Study finds post-cesarean antibiotics effective in obese women
Postoperative antibiotics more than cut in half the rate of surgical site infection (SSI) within 30 days after delivery among obese women undergoing cesarean delivery, according to the results of a randomized controlled trial published yesterday in JAMA.
US researchers conducted the study on 403 women who had a prepregnancy body mass index of 30 or greater, all of whom had received preoperative cephalosporin. Obesity has been tied to a higher risk of SSI. Half (202) of the women received 500 milligrams of both cephalexin and metronidazole every 8 hours after cesarean section for 48 hours, while 201 received placebos for the same period.
The scientists found that the rate of SSI within 30 days after delivery was 15.4% in the placebo group and 6.4% in the antibiotic treatment group. The authors estimate that 12 obese women would need to receive the treatment to benefit 1 patient.
The researchers detail some limitations of the study, including that the trial was performed at a single site with a high prevalence of obese patients, which may not be generalizable to all obstetric practices.
In an accompanying editorial, two experts from Weill Cornell Medicine in New York City also note, "Given that participant enrollment for this study began almost 7 years ago and extended over a 5-year period, one consideration is whether the surgical practices and SSI prevention measures used during the study are representative of those that are widely used today."
The editorial writers also bring up antibiotic resistance. "In an era of a rapidly increasing prevalence of antimicrobial resistance among common human pathogens, a global threat to which excessive and unnecessary antimicrobial use is a contributor, the societal implications of a call for increased antimicrobial use must always be considered carefully. While 48 hours of oral antibiotics may appear to represent a minimal amount of antibiotic exposure, broad implementation of this strategy could contribute approximately 1.26 million additional days of antimicrobial therapy in the United States each year."
Sep 19 JAMA study
Sep 19 JAMA editorial
GAO: Multiplex testing carries implementation challenges
Although multiplex point-of-care technologies (MPOCTs) can help conserve antibiotics and aid patient care, developers and users disagree on the strength of evidence showing improvement in patient outcomes, and the tests carry certain implementation challenges, the US Government Accountability Office (GAO) said in a report last week.

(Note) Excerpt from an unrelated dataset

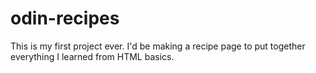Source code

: # odin-recipes

This is my first project ever. I'd be making a recipe page to put together everything I learned from HTML basics.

For the report, GAO scientists examined tests of varying sizes and capacities. The MPOCTs took from 20 minutes to 2 hours to produce results, cost from $25,000 to $530,000, and had per-test operation costs ranging from $20 to $200.
The researchers talked to multiple developers, who identified several technical challenges that can slow MPOCT development and raise costs, such as lack of access to patient samples or reliable genetic databases for developing the assays. Modifying multiplex assays poses another challenge, because developers have to consider possible new interactions and go through Food and Drug Administration review before the modified test can be marketed.

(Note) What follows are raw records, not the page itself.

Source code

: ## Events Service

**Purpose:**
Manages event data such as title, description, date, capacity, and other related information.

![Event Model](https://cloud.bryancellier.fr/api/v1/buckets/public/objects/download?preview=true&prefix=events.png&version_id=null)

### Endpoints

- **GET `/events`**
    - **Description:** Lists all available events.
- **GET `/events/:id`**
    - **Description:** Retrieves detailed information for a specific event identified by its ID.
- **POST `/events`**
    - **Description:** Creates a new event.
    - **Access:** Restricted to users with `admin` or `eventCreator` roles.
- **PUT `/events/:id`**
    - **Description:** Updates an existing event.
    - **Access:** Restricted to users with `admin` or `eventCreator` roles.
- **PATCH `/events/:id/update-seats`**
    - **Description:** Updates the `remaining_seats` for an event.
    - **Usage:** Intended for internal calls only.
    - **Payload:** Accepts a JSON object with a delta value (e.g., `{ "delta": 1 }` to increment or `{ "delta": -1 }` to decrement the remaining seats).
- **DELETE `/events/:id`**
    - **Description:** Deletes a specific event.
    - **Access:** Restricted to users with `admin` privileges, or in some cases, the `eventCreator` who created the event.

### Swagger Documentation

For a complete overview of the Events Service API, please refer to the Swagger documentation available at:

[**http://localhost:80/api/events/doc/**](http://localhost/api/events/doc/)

Test developers and test users disagreed on the strength of evidence showing the extent of improvement on patient outcomes. Some test users called for more clinical studies to establish benefits, while developers focused on implementation challenges, including the regulatory review process. Other implementation challenges included reluctance by medical users to adopt MPOCTs because of such factors as lack of familiarity and cost.
Sep 13 GAO report
Pneumococcal vaccination tied to fewer antibiotic doses in Danish kids
Introduction of pneumococcal conjugate vaccines (PCVs) in national immunization programs has been linked to lower rates of antibiotic prescribing and insertion of ventilation tubes in Danish children, according to a new study in Vaccine.
Researchers looked at the years before, during, and after the implementation of the seven-valent vaccine (PCV7) in 2007 and the 13-valent version (PCV13) in 2010.

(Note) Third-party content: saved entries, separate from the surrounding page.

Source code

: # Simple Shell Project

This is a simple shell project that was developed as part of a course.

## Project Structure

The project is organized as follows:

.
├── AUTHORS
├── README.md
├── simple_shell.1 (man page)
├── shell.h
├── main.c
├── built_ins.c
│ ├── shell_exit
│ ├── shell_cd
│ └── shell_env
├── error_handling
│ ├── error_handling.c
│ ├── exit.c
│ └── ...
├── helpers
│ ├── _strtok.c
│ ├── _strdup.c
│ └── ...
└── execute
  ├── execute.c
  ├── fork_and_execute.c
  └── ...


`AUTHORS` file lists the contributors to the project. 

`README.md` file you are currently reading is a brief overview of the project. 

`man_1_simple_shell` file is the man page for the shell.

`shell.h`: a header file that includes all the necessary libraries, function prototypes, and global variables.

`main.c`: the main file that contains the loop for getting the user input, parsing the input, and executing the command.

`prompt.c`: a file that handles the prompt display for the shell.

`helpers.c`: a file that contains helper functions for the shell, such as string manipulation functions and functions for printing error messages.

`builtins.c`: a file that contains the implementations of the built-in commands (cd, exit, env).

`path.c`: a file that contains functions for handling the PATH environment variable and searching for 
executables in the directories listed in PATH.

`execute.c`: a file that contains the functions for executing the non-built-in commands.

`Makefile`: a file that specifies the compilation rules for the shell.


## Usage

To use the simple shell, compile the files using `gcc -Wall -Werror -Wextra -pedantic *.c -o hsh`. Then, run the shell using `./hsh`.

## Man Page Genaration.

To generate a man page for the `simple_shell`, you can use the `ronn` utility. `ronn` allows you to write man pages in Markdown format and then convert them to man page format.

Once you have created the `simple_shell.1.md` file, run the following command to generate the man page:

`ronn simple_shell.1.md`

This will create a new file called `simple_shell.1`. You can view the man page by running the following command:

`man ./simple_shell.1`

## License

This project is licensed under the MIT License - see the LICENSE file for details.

They found that the introduction of PCV7 and PCV13 correlated with changes in the prescribing rate from an almost steady increase in antibiotic prescriptions in the pre-PCV period to a decreasing incidence for all children age 15 years and younger. The 2.4 defined daily doses (DDD) per person-year in 2014 was at almost the same level as in 2000 (2.3 DDD per person-year).
For ventilation tube insertion, the investigators observed a decreasing incidence rate in the years following introduction of PCV13, ending with a slightly higher incidence, at 35 per 1,000 person-years in 2014 compared with 31 in 2000.